As a cursory glance at Twitter or the message boards of any EFL club will tell you, fan reaction to the changes has ranged from furious to apoplectic. Although there is no voting record, indications are that only around 30 per cent of the 72 EFL clubs voted against the introduction of academy teams. So is this just representative of a wider disconnect between supporters and their clubs?

The protests at Charlton and Blackpool, against Roland Duchatelet and Karl Oyston respectively, are examples that would suggest so. More recently, Chesterfield showed what they think of their supporters when they made up the winner of a £20-a-ticket raffle for a place on the team's Hungary summer tour, because they only sold four tickets. The brain behind the competition has since been sacked by club.

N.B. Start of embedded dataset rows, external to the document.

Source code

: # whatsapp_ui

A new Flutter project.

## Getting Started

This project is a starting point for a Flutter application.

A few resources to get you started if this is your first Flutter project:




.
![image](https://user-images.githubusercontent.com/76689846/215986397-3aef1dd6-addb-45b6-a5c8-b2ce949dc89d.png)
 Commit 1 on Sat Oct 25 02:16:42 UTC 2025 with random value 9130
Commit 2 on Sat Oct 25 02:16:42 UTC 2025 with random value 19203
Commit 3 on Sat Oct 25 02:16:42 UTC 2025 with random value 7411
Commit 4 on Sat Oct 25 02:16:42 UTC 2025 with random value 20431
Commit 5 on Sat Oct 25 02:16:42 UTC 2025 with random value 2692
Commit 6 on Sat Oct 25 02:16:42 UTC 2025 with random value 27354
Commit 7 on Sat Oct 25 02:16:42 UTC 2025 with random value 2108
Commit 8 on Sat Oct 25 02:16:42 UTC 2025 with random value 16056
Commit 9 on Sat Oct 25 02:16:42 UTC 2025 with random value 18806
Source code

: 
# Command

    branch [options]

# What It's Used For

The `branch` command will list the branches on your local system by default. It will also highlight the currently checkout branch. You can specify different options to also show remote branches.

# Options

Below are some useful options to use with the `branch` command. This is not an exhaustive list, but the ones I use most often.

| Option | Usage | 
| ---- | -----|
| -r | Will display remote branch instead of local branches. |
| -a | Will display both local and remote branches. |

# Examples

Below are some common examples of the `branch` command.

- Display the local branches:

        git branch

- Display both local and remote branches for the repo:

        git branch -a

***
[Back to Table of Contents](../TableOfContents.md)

Despite this, there are signs that some clubs are willing to listen to their fans' concerns. For 2008 FA Cup winners Portsmouth, the supporters became paramount after it had fallen foul of dodgy ownership. Two administrations and three relegations later, the club seemed like a cross between a vast money-laundering scheme and Tal Ben Haim's retirement fund, but eventually the fans stepped in and saved it through the help of a supporters trust. This trust now has to take into account fans' views when making decisions about the club.

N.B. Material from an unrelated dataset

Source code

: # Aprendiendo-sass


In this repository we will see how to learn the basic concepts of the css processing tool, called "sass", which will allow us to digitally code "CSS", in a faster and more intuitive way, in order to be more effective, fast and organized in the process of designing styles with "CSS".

Portsmouth are fan-owned and, unsurprisingly, considering their options for the EFL Trophy // PA Images

In the case of the EFL Trophy, this meant voting against changes and also standing up to the competition's rule that, while Premier League and Championship clubs play development squads in the competition, League One and Two teams must play their full-strength side at all times. Portsmouth chief executive Mark Catlin claims the club are on the fans' side and has not ruled out fielding youngsters – against Reading B, no less –- facing a £5,000 fine per game.

"As in previous seasons, and at many clubs at all levels, managers in the early rounds tend to use cups, including the EFL [Trophy], to give younger/development players a genuine competitive match experience," he said. "I see this season as being no different."

Portsmouth fans have reciprocated by starting a CrowdFunding page to countenance any potential fines.

Accrington Stanley, Luton Town and fan-owned AFC Wimbledon have all also spoken out against the changes, but have said they will respect the democratic vote and play in the competition.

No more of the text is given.